WA’S Upper House, the Legislative Council, is under attack once again.

This time the move against it comes not from the ALP, but from conservatives – Liberals and Nationals – some of whom want it abolished.

Some, undoubtedly, will see a certain irony here.

For more than a century WA conservatives dominated the Upper House, so during those decades they doggedly defended its existence.

Now, after having lost that control, steadily growing numbers of conservatives are calling for its scrapping.

WA’s conservative leadership, Liberal Colin Barnett, and National Max Trenorden, have surfaced as abolitionists.

And Independent Liberal, once a Liberal Party powerbroker and former Upper House MP, Phil Pendal, has joined them.

Interestingly, all are in the Lower House, with Mr Pendal becoming an abolitionist only since departing the Upper House.

Mr Trenorden adopted abolitionism only after the Nationals found themselves with just one MLC – two fewer than One Nation and four less than the Greens.

Mr Barnett has been emotionally wedded to abolishing the Upper House far longer.

Recently, Mr Pendal said: “We have arrived at a point in WA when we should be seriously looking at a unicameral Parliament that would not mean the abolition of the Upper House or the Lower House, but the abolition of both and their re-emergence under our constitutional framework as one House of, perhaps, 85 members.”

Mr Trenorden told a parliamentary committee: “I will now be an advocate of abolishing the Upper House. . . if there must be 93 MPs I would much prefer them all to be in the Lower House.”

Abolition was last attempted in 1972 when future Labor deputy premier, Malcolm Bryce, teamed-up with long-time abolitionist and later Labor Electoral Affairs Minister, Arthur Tonkin. They wanted the Upper House disbanded and a single chamber of 81 MPs created.

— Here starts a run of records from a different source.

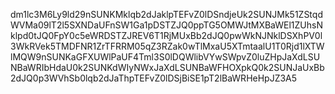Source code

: dm1lc3M6Ly9ld29nSUNKMklqb2dJaklpTEFvZ0lDSndjeUk2SUNJMk51ZStqdWVMa09lT2l5SXNDaUFnSW1Ga1pDSTZJQ0ppTG5OMWJtMXBaWEl1ZUhsNklpd0tJQ0FpY0c5eWRDSTZJREV6T1RjMUxBb2dJQ0pwWkNJNklDSXhPV0l3WkRVek5TMDFNR1ZrTFRRM05qZ3RZak0wTlMxaU5XTmtaalU1T0Rjd1lXTWlMQW9nSUNKaGFXUWlPaUF4Tml3S0lDQWlibVYwSWpvZ0luZHpJaXdLSUNBaWRIbHdaU0k2SUNKdWIyNWxJaXdLSUNBaWFHOXpkQ0k2SUNJaUxBb2dJQ0p3WVhSb0lqb2dJaThpTEFvZ0lDSjBiSE1pT2lBaWRHeHpJZ3A5
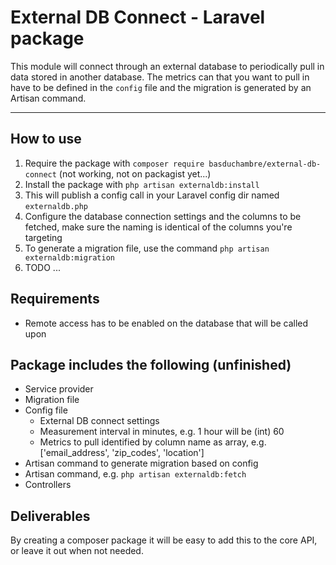 # External DB Connect - Laravel package

This module will connect through an external database to periodically pull in data stored in another database. The metrics can that you want to pull in have to be defined in the `config` file and the migration is generated by an Artisan command.

***

## How to use

1. Require the package with `composer require basduchambre/external-db-connect` (not working, not on packagist yet...)
2. Install the package with `php artisan externaldb:install`
3. This will publish a config call in your Laravel config dir named `externaldb.php`
4. Configure the database connection settings and the columns to be fetched, make sure the naming is identical of the columns you're targeting
5. To generate a migration file, use the command `php artisan externaldb:migration`
6. TODO ...

## Requirements

- Remote access has to be enabled on the database that will be called upon

## Package includes the following (unfinished)

- Service provider
- Migration file
- Config file
    - External DB connect settings
    - Measurement interval in minutes, e.g. 1 hour will be (int) 60
    - Metrics to pull identified by column name as array, e.g. ['email_address', 'zip_codes', 'location']
- Artisan command to generate migration based on config
- Artisan command, e.g. `php artisan externaldb:fetch`
- Controllers

## Deliverables

By creating a composer package it will be easy to add this to the core API, or leave it out when not needed.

It’s worth noting that the Bryce-Tonkin move was in step with long-held ALP centralist ideology.

Labor, just after World War I, adopted the single all-powerful house – unicameralism – platform that included calls to scrap Australia’s Senate, something Western Australians and South Australians and Taswegians understandably saw as a Sydney-Melbourne power grab.

That conclusion was drawn not only because the man who engineered inclusion of centralism in Labor’s plank was Melbourne socialist lawyer Maurice Blackburn, father of Labor’s equally disastrous socialisation platform.

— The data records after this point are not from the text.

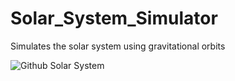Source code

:# Solar_System_Simulator
Simulates the solar system using gravitational orbits

![Github Solar System](https://user-images.githubusercontent.com/49791407/165391132-9058ea45-daa2-44e1-a6b0-a1174996bfec.gif)
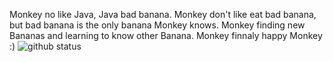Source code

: Monkey no like Java, Java bad banana. Monkey don't like eat bad banana, but bad banana is the only banana Monkey knows. Monkey finding new Bananas and learning to know other Banana. Monkey finnaly happy Monkey :)
<img src="https://github-readme-stats.vercel.app/api?username=luhcartimods&layout=compact&show_icons=true&count_private=true&theme=dark" alt="github status"/>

Except in Queensland, however, that platform was unrealised.

Throughout this time conservatives Australia-wide held fast in their support of dual chambers, and most voters supported them.

Now, three WA conservatives – two of them party leaders, mind you – have broken ranks by adopting Labor’s discarded post-Great War plank.

Unicameral backers generally want swift, few questions asked, unhindered legislative action like, say, the Gallop-Ripper move for a premium property tax.

Unicameralism generally means winners taking all, especially if there are single-member electorates, as exist in Queensland, Northern Ireland and Papua New Guinea.

Chambers like WA’s Lower House are utterly useless, compliant venues because, once elections are over and numbers known, the majority group has total control until next election.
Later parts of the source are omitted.